No, you need much more help than that. This is supposed to be an exercise in understanding what a differential equation says, not just in substituting numbers into a formula.

For one thing, the formula you have written makes no sense because you haven't said what "x", "t", etc. represent.

If x represents the amount of salt in the tank, in pounds, and t the time, in minutes, then dx/dt is the total rate at which salt flows into and out of the tank, in "pounds per minute". Now look at what you are given:
"A solution containing 3 lbs of salt per gallon is allowed to flow into the tank at the rate of 4gal/min." Okay, that is salt flowing into the tank at (3 lbs/gal)(4 gal/min)= 12 lbs/min. That rate is positive because it is coming in and so increasing the amount of salt in the tank.

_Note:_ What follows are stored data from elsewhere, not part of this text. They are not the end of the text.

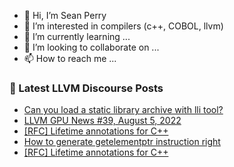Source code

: - 👋 Hi, I’m Sean Perry
- 👀 I’m interested in compilers (c++, COBOL, llvm)
- 🌱 I’m currently learning ...
- 💞️ I’m looking to collaborate on ...
- 📫 How to reach me ...

<!---
s66perry/s66perry is a ✨ special ✨ repository because its `README.md` (this file) appears on your GitHub profile.
You can click the Preview link to take a look at your changes.
--->
### 📕 Latest LLVM Discourse Posts

<!-- DISCOURSE-LLVM:START -->
- [Can you load a static library archive with lli tool?](https://discourse.llvm.org/t/can-you-load-a-static-library-archive-with-lli-tool/64322#post_1)
- [LLVM GPU News #39, August 5, 2022](https://discourse.llvm.org/t/llvm-gpu-news-39-august-5-2022/64321#post_1)
- [[RFC] Lifetime annotations for C++](https://discourse.llvm.org/t/rfc-lifetime-annotations-for-c/61377?page=3#post_60)
- [How to generate getelementptr instruction right](https://discourse.llvm.org/t/how-to-generate-getelementptr-instruction-right/64320#post_1)
- [[RFC] Lifetime annotations for C++](https://discourse.llvm.org/t/rfc-lifetime-annotations-for-c/61377?page=3#post_59)
<!-- DISCOURSE-LLVM:END -->
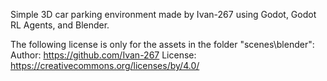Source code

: Simple 3D car parking environment made by Ivan-267 using Godot, Godot RL Agents, and Blender. 

The following license is only for the assets in the folder "scenes\blender":
Author: https://github.com/Ivan-267
License: https://creativecommons.org/licenses/by/4.0/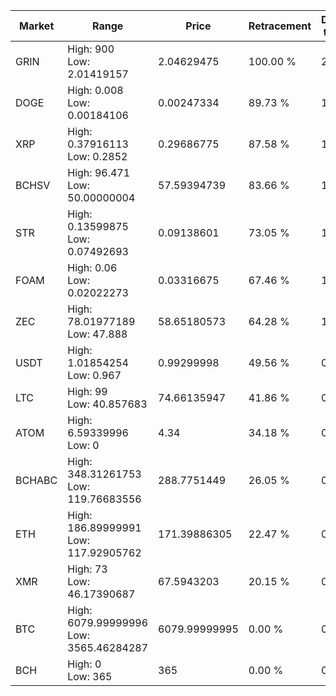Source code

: | Market | Range | Price| Retracement | Doubles to 50% |
| --- | --- | --- | --- | --- |
| GRIN | High: 900<br />Low: 2.01419157 | 2.04629475 | 100.00 % | 220.40 |
| DOGE | High: 0.008<br />Low: 0.00184106 | 0.00247334 | 89.73 % | 1.99 |
| XRP | High: 0.37916113<br />Low: 0.2852 | 0.29686775 | 87.58 % | 1.12 |
| BCHSV | High: 96.471<br />Low: 50.00000004 | 57.59394739 | 83.66 % | 1.27 |
| STR | High: 0.13599875<br />Low: 0.07492693 | 0.09138601 | 73.05 % | 1.15 |
| FOAM | High: 0.06<br />Low: 0.02022273 | 0.03316675 | 67.46 % | 1.21 |
| ZEC | High: 78.01977189<br />Low: 47.888 | 58.65180573 | 64.28 % | 1.07 |
| USDT | High: 1.01854254<br />Low: 0.967 | 0.99299998 | 49.56 % | 0.00 |
| LTC | High: 99<br />Low: 40.857683 | 74.66135947 | 41.86 % | 0.00 |
| ATOM | High: 6.59339996<br />Low: 0 | 4.34 | 34.18 % | 0.00 |
| BCHABC | High: 348.31261753<br />Low: 119.76683556 | 288.7751449 | 26.05 % | 0.00 |
| ETH | High: 186.89999991<br />Low: 117.92905762 | 171.39886305 | 22.47 % | 0.00 |
| XMR | High: 73<br />Low: 46.17390687 | 67.5943203 | 20.15 % | 0.00 |
| BTC | High: 6079.99999996<br />Low: 3565.46284287 | 6079.99999995 | 0.00 % | 0.00 |
| BCH | High: 0<br />Low: 365 | 365 | 0.00 % | 0.00 |
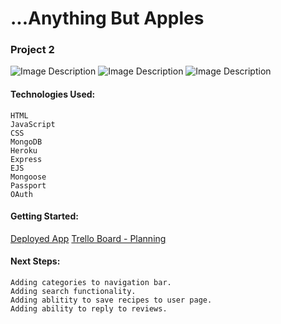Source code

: <h1>...Anything But Apples</h1>
<h3>Project 2</h3>

![Image Description](./public/images/screenshots/ScreenShot1.png)
![Image Description](./public/images/screenshots/ScreenShot2.png)
![Image Description](./public/images/screenshots/ScreenShot3.png)

<h4>Technologies Used:</h4>

  	HTML
  	JavaScript
	CSS
	MongoDB
	Heroku
	Express
	EJS
	Mongoose
	Passport
	OAuth




<h4>Getting Started:</h4>

[Deployed App](https://recipes-bb.herokuapp.com/)
[Trello Board - Planning](https://trello.com/b/a2yZklq4/project-2)



<h4>Next Steps:</h4>

	Adding categories to navigation bar.
  	Adding search functionality.
  	Adding ablitity to save recipes to user page.
  	Adding ability to reply to reviews.
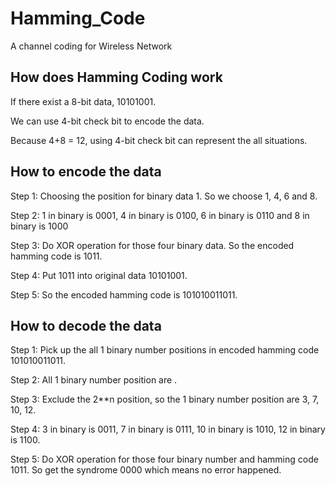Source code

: # Hamming_Code
A channel coding for Wireless Network

## How does Hamming Coding work
If there exist a 8-bit data, 10101001.

We can use 4-bit check bit to encode the data.

Because 4+8 = 12, using 4-bit check bit can represent the all situations.

## How to encode the data
Step 1: Choosing the position for binary data 1. So we choose 1, 4, 6 and 8.

Step 2: 1 in binary is 0001, 4 in binary is 0100, 6 in binary is 0110 and 8 in binary is 1000

Step 3: Do XOR operation for those four binary data. So the encoded hamming code is 1011.

Step 4: Put 1011 into original data 10101001. 

Step 5: So the encoded hamming code is 101010011011.
                                                   
## How to decode the data
Step 1: Pick up the all 1 binary number positions in encoded hamming code 101010011011.

Step 2: All 1 binary number position are .

Step 3: Exclude the 2**n position, so the 1 binary number position are 3, 7, 10, 12.

Step 4: 3 in binary is 0011, 7 in binary is 0111, 10 in binary is 1010, 12 in binary is 1100.

Step 5: Do XOR operation for those four binary number and hamming code 1011. So get the syndrome 0000 which means no error happened.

You also have "The mixture flows from the tank at the rate of 4 gal/min." and " The mixture flows from the tank at the rate of 2 gal/min." Are you sure you have copied the problem correctly? There is no reason to give two different statements like that. I suspec that the correct statement is the second and that the "4 gal/min" in the first sentence were accidently copied from the mixture flowing in. If it were either "4 gal/min" or both, then there would be at least as much solution flowing out as in and the tank would never overflow. So I am going to assume just " The mixture flows from the tank at the rate of 2 gal/min."

The first thing that tells us is that solution is coming in at 4 gal per min and out at only 2 gal per minute so there is a net intake of 4- 2= 2 gal/min. Since the tank initially contained 200 gal, after t minutes, it will contain 200+ 2t gallons. (Until it reaches 300 gallons and overflows- when will that happen?) If there are x pounds of salt in the tank, then there are x/(200+ 2t) "pounds per gallon"- and that is going out at 2 gal/min so out at (x/(200+2t))(2)= x/(100+ t) pounds per minute. Since that is out, it is decreasing the amount of salt- it is negative.

Putting those together we have dx/dt= 12- x/(100+ t) with an initial value of x(0)= 50 pounds.